* [STORED DATA]:
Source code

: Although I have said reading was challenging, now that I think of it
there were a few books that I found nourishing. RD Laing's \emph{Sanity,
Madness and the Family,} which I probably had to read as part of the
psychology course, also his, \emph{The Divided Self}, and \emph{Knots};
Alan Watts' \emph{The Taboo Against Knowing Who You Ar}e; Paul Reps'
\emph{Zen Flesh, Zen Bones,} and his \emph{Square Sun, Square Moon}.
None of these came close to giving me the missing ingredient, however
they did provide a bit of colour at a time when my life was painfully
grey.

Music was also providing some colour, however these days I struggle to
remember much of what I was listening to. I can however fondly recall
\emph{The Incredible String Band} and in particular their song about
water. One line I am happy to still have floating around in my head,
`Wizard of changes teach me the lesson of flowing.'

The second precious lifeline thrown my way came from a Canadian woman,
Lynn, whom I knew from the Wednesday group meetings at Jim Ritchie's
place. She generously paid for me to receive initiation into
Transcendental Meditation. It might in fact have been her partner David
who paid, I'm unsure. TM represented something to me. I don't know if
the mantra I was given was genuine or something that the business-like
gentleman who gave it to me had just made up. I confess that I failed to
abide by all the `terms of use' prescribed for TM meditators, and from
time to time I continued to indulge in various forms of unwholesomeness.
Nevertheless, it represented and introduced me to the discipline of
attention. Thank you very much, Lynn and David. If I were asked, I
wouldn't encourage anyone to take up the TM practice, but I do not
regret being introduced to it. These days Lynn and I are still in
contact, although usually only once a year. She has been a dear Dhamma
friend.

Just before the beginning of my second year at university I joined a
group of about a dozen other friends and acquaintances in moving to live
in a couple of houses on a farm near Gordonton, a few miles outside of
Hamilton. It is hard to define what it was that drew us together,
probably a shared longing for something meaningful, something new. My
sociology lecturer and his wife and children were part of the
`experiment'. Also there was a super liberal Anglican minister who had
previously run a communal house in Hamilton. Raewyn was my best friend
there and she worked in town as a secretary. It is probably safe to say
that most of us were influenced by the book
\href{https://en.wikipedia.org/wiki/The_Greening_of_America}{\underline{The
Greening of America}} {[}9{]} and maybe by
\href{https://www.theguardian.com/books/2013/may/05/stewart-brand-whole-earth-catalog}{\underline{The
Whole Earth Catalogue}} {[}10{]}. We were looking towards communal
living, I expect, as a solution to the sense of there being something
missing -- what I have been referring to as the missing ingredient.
---
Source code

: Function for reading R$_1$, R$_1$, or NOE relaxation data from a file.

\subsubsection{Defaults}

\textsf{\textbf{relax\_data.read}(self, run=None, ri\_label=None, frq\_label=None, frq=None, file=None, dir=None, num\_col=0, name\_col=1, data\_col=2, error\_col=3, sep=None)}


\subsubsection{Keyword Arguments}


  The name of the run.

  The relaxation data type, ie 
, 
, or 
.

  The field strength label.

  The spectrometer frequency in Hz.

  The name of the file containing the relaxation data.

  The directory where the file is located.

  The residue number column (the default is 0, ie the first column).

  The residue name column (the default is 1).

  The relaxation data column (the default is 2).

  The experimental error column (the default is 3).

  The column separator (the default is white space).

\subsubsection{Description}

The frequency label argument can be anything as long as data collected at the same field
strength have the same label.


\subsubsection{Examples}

* [EXERCISE REQUIREMENTS]:
What are the lines above, starting at the one with "The residue name column (the default is 1)." and ending at the one with "The frequency label"? Give them again exactly, and only them.

* [THE COMPLETED TASK]:
  The residue name column (the default is 1).

  The relaxation data column (the default is 2).

  The experimental error column (the default is 3).

  The column separator (the default is white space).

\subsubsection{Description}

The frequency label argument can be anything as long as data collected at the same field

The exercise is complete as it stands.